# Mobiles Office und Gaming Notebook bis 1600€



## JoXTheXPo (6. Mai 2016)

*Mobiles Office und Gaming Notebook bis 1600€*

Hallo Community, ich fange im Herbst das Studieren an und werde deswegen auf ein Laptop angewiesen sein.

Natürlich sollte die ein odere andere Stunde fürs zocken drauf gehen dürfen, also sollte der Laptop bei Bedarf Grafikleistung haben.

Preislich habe ich mich bis 1600€ festgesetzt. 
Haben möchte ich am besten eine kleine SSD fürs BS und ein zwei Spiele und ein Datengrab.
Dann ein nicht glänzendes Display also matt mit FullHD.
Dann evtl. nen i7 um auch Spiele wie GTAV und Battlefield 4 zu befeuern zu können.

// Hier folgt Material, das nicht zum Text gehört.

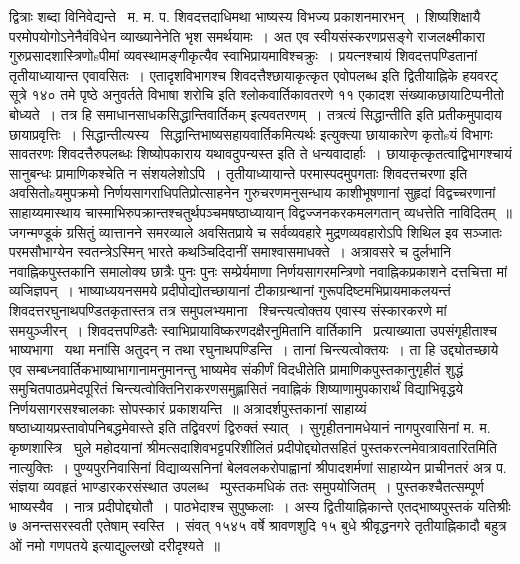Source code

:\documentclass[11pt, openany]{book}
\begin{document}
\noindent
द्वित्राः शब्दा विनिवेद्यन्ते \textendash\ म. म. प. शिवदत्तदाधिमथा भाष्यस्य विभज्य प्रकाशनमारभन्~। शिष्यशिक्षायै परमोपयोगोऽनेनैवंविधेन व्याख्यानेनेति भृश समर्थयामः~। अत एव स्वीयसंस्करणप्रसङ्गे राजलक्ष्मीकारा गुरुप्रसादशास्त्रिणोsपीमां व्यवस्थामङ्गीकृत्यैव स्वाभिप्रायमाविश्चक्रुः~। प्रयत्नश्चायं शिवदत्तपण्डितानां तृतीयाध्यायान्त एवावसितः~। एतादृशविभागश्च शिवदत्तैश्छायाकृत्कृत एवोपलब्ध इति द्वितीयाह्निके हयवरट् सूत्रे १४० तमे पृष्ठे {\qt अनुवर्तते विभाषा शरोचि} इति श्लोकवार्तिकावतरणे ११ एकादश संख्याकछायाटिप्पनीतो बोध्यते~। तत्र हि समाधानसाधकसिद्धान्तिवार्तिकम् इत्यवतरणम्~। तत्रत्यं {\qt सिद्धान्तीति} इति प्रतीकमुपादाय छायाप्रवृत्तिः~। {\qt सिद्धान्तीत्यस्य \textendash\ सिद्धान्तिभाष्यसहायवार्तिकमित्यर्थः} इत्युक्त्या छायाकारेण कृतोsयं विभागः सावतरणः शिवदत्तैरुपलब्धः शिष्योपकाराय यथावदुपन्यस्त इति ते धन्यवादार्हाः~। छायाकृत्कृतत्वाद्विभागश्चायं सानुबन्धः प्रामाणिकश्चेति न संशयलेशोऽपि~। तृतीयाध्यायान्ते परमास्पदमुपगताः शिवदत्तचरणा इति अवसितोsयमुपक्रमो निर्णयसागराधिपतिप्रोत्साहनेन गुरुचरणमनुसन्धाय काशीभूषणानां सुहृदां विद्वच्चरणानां साहाय्यमास्थाय चास्माभिरुपक्रान्तश्चतुर्थपञ्चमषष्ठाध्यायान् विद्वज्जनकरकमलगतान् व्यधत्तेति नाविदितम्~॥ जगन्मण्डूकं ग्रसितुं व्यात्तानने समरव्याले अवसितप्राये च सर्वव्यवहारे मुद्रणव्यवहारोऽपि शिथिल इव सञ्जातः परमसौभाग्येन स्वतन्त्रेऽस्मिन् भारते कथञ्चिदिदानीं समाश्वासमाधक्ते~। अत्रावसरे च दुर्लभानि नवाह्निकपुस्तकानि समालोक्य छात्रैः पुनः पुनः सम्प्रेर्यमाणा निर्णयसागरमन्त्रिणो नवाह्निकप्रकाशने दत्तचित्ता मां व्यजिज्ञपन्~। भाष्याध्ययनसमये प्रदीपोद्योतच्छायानां टीकाग्रन्थानां गुरूपदिष्टमभिप्रायमाकलयन्तं शिवदत्तरघुनाथपण्डितकृतास्तत्र तत्र समुपलभ्यमाना \textendash\ श्चिन्त्यत्वोक्तय एवास्य संस्कारकरणे मां समयुञ्जीरन्~। शिवदत्तपण्डितैः स्वाभिप्रायाविष्करणदक्षैरनुमितानि वार्तिकानि \textendash\ प्रत्याख्याता उपसंगृहीताश्च भाष्यभागा \textendash\ यथा मनांसि अतुदन् न तथा रघुनाथपण्डिन्ति~। तानां चिन्त्यत्वोक्तयः~। ता हि उद्द्योतच्छाये एव सम्बध्नवार्तिकभाष्याभागानामनुमानन्तु भाष्यमेव संकीर्णं विदधीतेति प्रामाणिकपुस्तकानुगृहीतं शुद्धं समुचितपाठप्रमेदपूरितं चिन्त्यत्वोक्तिनिराकरणसमुह्लासितं नवाह्निकं शिष्याणामुपकारार्थं विद्याभिवृद्धये निर्णयसागरसश्चालकाः सोपस्कारं प्रकाशयन्ति~॥ अत्रादर्शपुस्तकानां साहाय्यं षष्ठाध्यायप्रस्तावोपनिबद्धमेवास्ते इति तद्विवरणं द्विरुक्तं स्यात्~। सुगृहीतनामधेयानं नागपुरवासिनां म. म. कृष्णशास्त्रि \textendash\ घुले महोदयानां श्रीमत्सदाशिवभट्टपरिशीलितं प्रदीपोद्द्योतसहितं पुस्तकरत्नमेवात्रावतारितमिति नात्युक्तिः~। पुण्यपुरनिवासिनां विद्याव्यसनिनां बेलवलकरोपाह्वानां श्रीपादशर्मणां साहाय्येन प्राचीनतरं अत्र प. संज्ञया व्यवहृतं भाण्डारकरसंस्थात उपलब्ध \textendash\ म्पुस्तकमधिकं ततः समुपयोजितम्~। पुस्तकश्चैतत्सम्पूर्ण भाष्यस्यैव~। नात्र प्रदीपोद्द्योतौ~। पाठभेदाश्च सुपुष्कलाः~। अस्य द्वितीयाह्निकान्ते {\qt एतद्भाष्यपुस्तकं यतिश्रीः ७ अनन्तसरस्वती एतेषाम् स्वस्ति~। संवत् १५४५ वर्षे श्रावणशुदि १५ बुधे श्रीवृद्धनगरे तृतीयाह्निकादौ बहुत्र ओं नमो गणपतये} इत्याद्युल्लखो दरीदृश्यते~॥\\
\end{document}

Spielen möchte ich auf dem Gerät: Battlefield 3/4/5(?); CS:GO; GTAV; The Crew und son bisschen anderes Gedöns was aber grafiktechnisch nicht so anspruchsvoll ist.
Bei der Bildschirmgröße bin ich ein bisschen am hadern, weil ich einerseits ein ordentliches Bild haben möchte, also beim zocken nicht vor meinen Smartphone sitzen will. Andererseits aber um die Portabilität fürchte.
Somit dachte ich an 15-17 Zoll? Meinungen was besser ist?

Zum Akku bin ich auch nicht ganz sicher...
Laufzeit bei "Gaming"-Notebooks ist ja immer so ne Sache. 
Drei Stunden im Idle sollte er schon mal durchhalten... aber jetzt keine 24h unter Volllast?!
Tastaturmäßig brauch ich auch nichts besonderes, sollte halt funktionieren. Muss auf jeden Fall aber kein RGB haben... oder sonstigen Schnickschnack

Hab mich jetzt selber ein wenig umgesehen und bín dabei auf diese zwei gestoßen:
MSI GS70-6QE16H11 Stealth Pro 17,3" Full-HD / Intel Core i7-6700HQ / 16GB DDR4 / Hybrid 1TB + 128GB SSD / GTX 970M / Win10 bei notebooksbilliger.de
MSI GE72-2QFi7W16SR21BW Gaming Notebook Windows 10 / i7-5700HQ / GTX 970M / 1TB+256GB SSD / 16GB / 17,3" Full-HD bei notebooksbilliger.de

Wie siehts bei anderen Herstellern aus? Wie gesagt bin ein bisschen Planlos im mobilen Bereich.

Grüße Jo


----------



## flotus1 (6. Mai 2016)

*AW: Mobiles Office und Gaming Notebook bis 1600€*

Du willst kein 17"-Notebook über den Campus schleppen. Auch herkömmliche 15-Zöller sind dafür eigentlich zu groß. Wenn du einen großen Bildschirm willst stell dir einen Monitor auf den Tisch.
Der beste Kompromiss wäre wohl ein Dell XPS 15, das ist noch einigermaßen klein und leicht für einen 15-Zöller und kann trotzdem ein bisschen Gaming.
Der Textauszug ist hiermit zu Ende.